Madame avait su inspirer un tel respect à tous ces pauvres gens. Madame était née Russe et elle était princesse, quand elle avait distingué Hector-Armand-Jean Borrusset. Sa nationalité, son titre et les vingt millions, auxquels on estimait sa fortune, pesaient étrangement sur ces campagnes vassales; ces pauvres Bretons bretonnant, dans leur imagination balbutiante, la confondaient peu ou prou avec Notre-Dame d'Auray et la grande-duchesse Anne. Une femme, qui à soixante ans avait su inspirer une passion à un homme de trente, les stupéfiait; il y avait pour eux de la sorcellerie là-dedans, et, à leur idée, la châtelaine de Port-Baniou était un personnage de légende. Aussi pour complaire à Madame avaient-ils tous saccagé le jardin, la lande et le verger; et la neige rose des pommiers, l'or violent des genets et la pourpre violacée des violiers processionnaient depuis l'aube à travers la campagne, portés à bout de bras comme des cierges, et tout ce pèlerinage fleuri mettait sous le ciel bas de mai, le ciel gris et bouleversé de nuées de la vieille Armorique, une gaîté lumineuse de Fête-Dieu.

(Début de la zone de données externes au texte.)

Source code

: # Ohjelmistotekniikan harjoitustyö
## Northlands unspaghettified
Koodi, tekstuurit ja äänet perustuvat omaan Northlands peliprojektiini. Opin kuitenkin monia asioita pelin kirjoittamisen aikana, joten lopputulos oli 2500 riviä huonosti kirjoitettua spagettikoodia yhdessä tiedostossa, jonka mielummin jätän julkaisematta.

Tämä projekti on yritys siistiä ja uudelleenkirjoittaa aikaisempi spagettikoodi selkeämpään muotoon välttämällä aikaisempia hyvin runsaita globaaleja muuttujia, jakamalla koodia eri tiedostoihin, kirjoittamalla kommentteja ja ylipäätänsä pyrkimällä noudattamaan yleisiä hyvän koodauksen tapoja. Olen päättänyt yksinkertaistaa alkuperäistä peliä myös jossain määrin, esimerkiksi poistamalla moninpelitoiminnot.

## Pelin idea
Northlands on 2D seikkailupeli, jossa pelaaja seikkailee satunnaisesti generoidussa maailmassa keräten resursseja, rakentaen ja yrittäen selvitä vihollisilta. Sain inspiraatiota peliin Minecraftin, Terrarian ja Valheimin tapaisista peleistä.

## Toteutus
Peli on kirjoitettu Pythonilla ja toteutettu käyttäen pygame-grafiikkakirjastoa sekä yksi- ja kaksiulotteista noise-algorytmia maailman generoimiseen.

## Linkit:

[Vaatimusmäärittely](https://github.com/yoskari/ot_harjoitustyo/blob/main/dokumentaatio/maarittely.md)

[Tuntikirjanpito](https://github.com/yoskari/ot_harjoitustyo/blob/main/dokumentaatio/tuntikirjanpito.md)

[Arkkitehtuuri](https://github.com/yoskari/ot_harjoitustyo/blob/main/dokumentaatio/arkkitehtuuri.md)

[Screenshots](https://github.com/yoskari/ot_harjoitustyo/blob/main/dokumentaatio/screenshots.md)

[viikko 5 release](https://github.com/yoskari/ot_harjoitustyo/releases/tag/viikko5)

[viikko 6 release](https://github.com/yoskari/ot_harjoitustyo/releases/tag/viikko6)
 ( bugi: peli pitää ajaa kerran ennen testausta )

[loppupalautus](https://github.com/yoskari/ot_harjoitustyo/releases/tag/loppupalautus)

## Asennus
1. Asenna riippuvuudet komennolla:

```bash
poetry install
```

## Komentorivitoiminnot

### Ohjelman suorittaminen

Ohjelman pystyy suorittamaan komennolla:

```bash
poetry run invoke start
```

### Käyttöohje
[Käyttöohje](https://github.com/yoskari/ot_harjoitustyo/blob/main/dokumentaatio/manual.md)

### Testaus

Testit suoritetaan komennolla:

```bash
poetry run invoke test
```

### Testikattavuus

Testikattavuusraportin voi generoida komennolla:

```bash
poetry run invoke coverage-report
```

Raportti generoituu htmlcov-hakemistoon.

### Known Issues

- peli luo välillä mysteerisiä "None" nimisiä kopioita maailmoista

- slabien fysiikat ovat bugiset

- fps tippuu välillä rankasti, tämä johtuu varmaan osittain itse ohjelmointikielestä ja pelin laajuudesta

Des fenêtres de sa chambre, Mme Borrusset regardait les sentiers du pays s'animer et marcher tout en fleurs vers les grilles de Port-Baniou, et sa vanité de veuve était satisfaite.


C'est devant un catafalque, dans le clair-obscur illuminé d'une chapelle ardente, que lui était apparu pour la première fois M. Borrusset. Le prince Atthianeff venait de mourir, il y avait de cela vingt ans, et dans l'hôtel de la rue de Varenne, revêtu des tentures à larmes d'argent qui décoraient aujourd'hui Port-Baniou, la princesse Atthianeff veillait, au milieu des serviteurs, le prince qu'elle n'avait jamais aimé. Dans l'ombre un jeune homme vêtu de noir s'activait, gourmandant les huissiers et réglant le cérémonial des funérailles: M. Hector-Armand-Jean Borrusset, employé aux pompes funèbres.